══ PROVIDED RECORDS ══
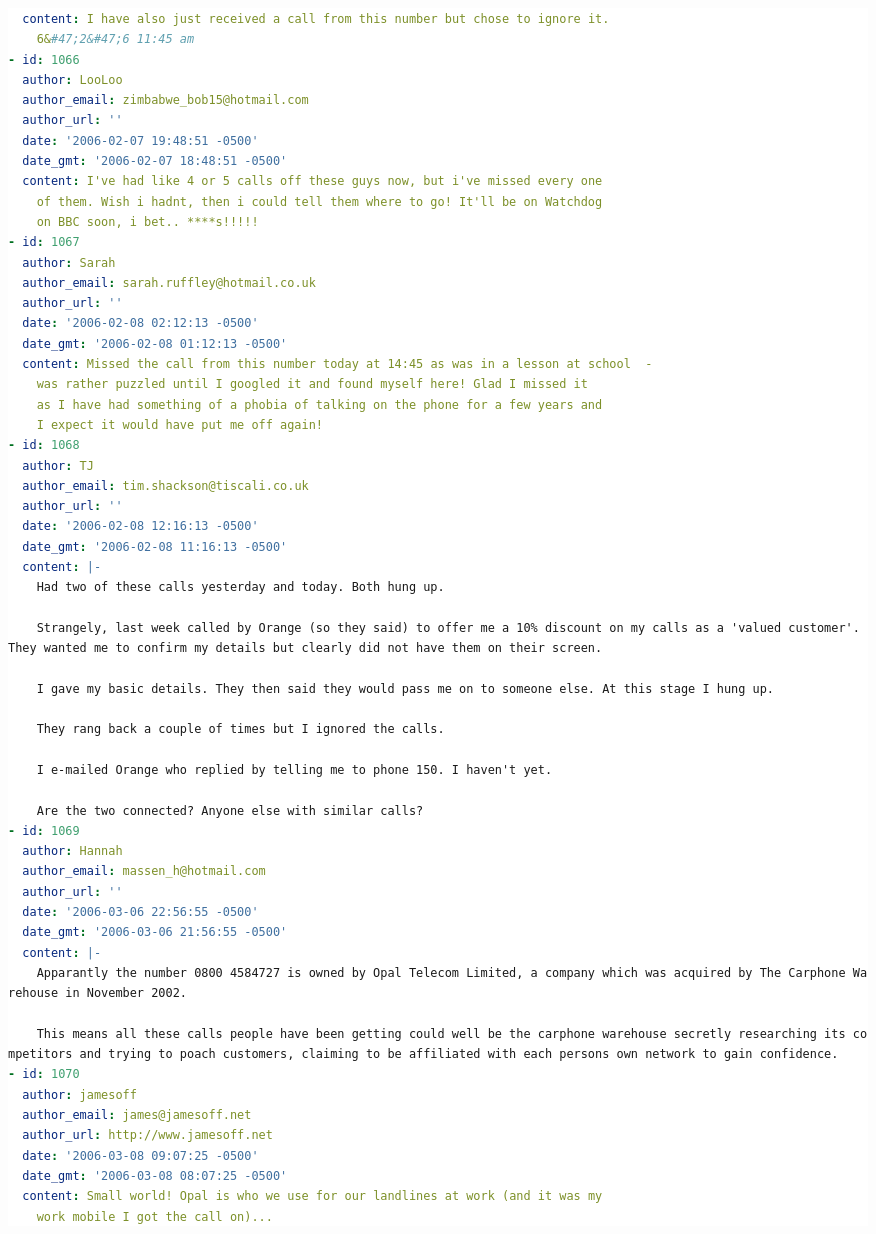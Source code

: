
 ```yaml
  content: I have also just received a call from this number but chose to ignore it.
    6&#47;2&#47;6 11:45 am
- id: 1066
  author: LooLoo
  author_email: zimbabwe_bob15@hotmail.com
  author_url: ''
  date: '2006-02-07 19:48:51 -0500'
  date_gmt: '2006-02-07 18:48:51 -0500'
  content: I've had like 4 or 5 calls off these guys now, but i've missed every one
    of them. Wish i hadnt, then i could tell them where to go! It'll be on Watchdog
    on BBC soon, i bet.. ****s!!!!!
- id: 1067
  author: Sarah
  author_email: sarah.ruffley@hotmail.co.uk
  author_url: ''
  date: '2006-02-08 02:12:13 -0500'
  date_gmt: '2006-02-08 01:12:13 -0500'
  content: Missed the call from this number today at 14:45 as was in a lesson at school  -
    was rather puzzled until I googled it and found myself here! Glad I missed it
    as I have had something of a phobia of talking on the phone for a few years and
    I expect it would have put me off again!
- id: 1068
  author: TJ
  author_email: tim.shackson@tiscali.co.uk
  author_url: ''
  date: '2006-02-08 12:16:13 -0500'
  date_gmt: '2006-02-08 11:16:13 -0500'
  content: |-
    Had two of these calls yesterday and today. Both hung up.

    Strangely, last week called by Orange (so they said) to offer me a 10% discount on my calls as a 'valued customer'. They wanted me to confirm my details but clearly did not have them on their screen.

    I gave my basic details. They then said they would pass me on to someone else. At this stage I hung up.

    They rang back a couple of times but I ignored the calls.

    I e-mailed Orange who replied by telling me to phone 150. I haven't yet.

    Are the two connected? Anyone else with similar calls?
- id: 1069
  author: Hannah
  author_email: massen_h@hotmail.com
  author_url: ''
  date: '2006-03-06 22:56:55 -0500'
  date_gmt: '2006-03-06 21:56:55 -0500'
  content: |-
    Apparantly the number 0800 4584727 is owned by Opal Telecom Limited, a company which was acquired by The Carphone Warehouse in November 2002.

    This means all these calls people have been getting could well be the carphone warehouse secretly researching its competitors and trying to poach customers, claiming to be affiliated with each persons own network to gain confidence.
- id: 1070
  author: jamesoff
  author_email: james@jamesoff.net
  author_url: http://www.jamesoff.net
  date: '2006-03-08 09:07:25 -0500'
  date_gmt: '2006-03-08 08:07:25 -0500'
  content: Small world! Opal is who we use for our landlines at work (and it was my
    work mobile I got the call on)...
```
═══
* WORK INSTRUCTIONS
Search the material for the word "else" and copy each line where it occurs.

* EXPECTED OUTPUT
    I gave my basic details. They then said they would pass me on to someone else. At this stage I hung up.
    Are the two connected? Anyone else with similar calls?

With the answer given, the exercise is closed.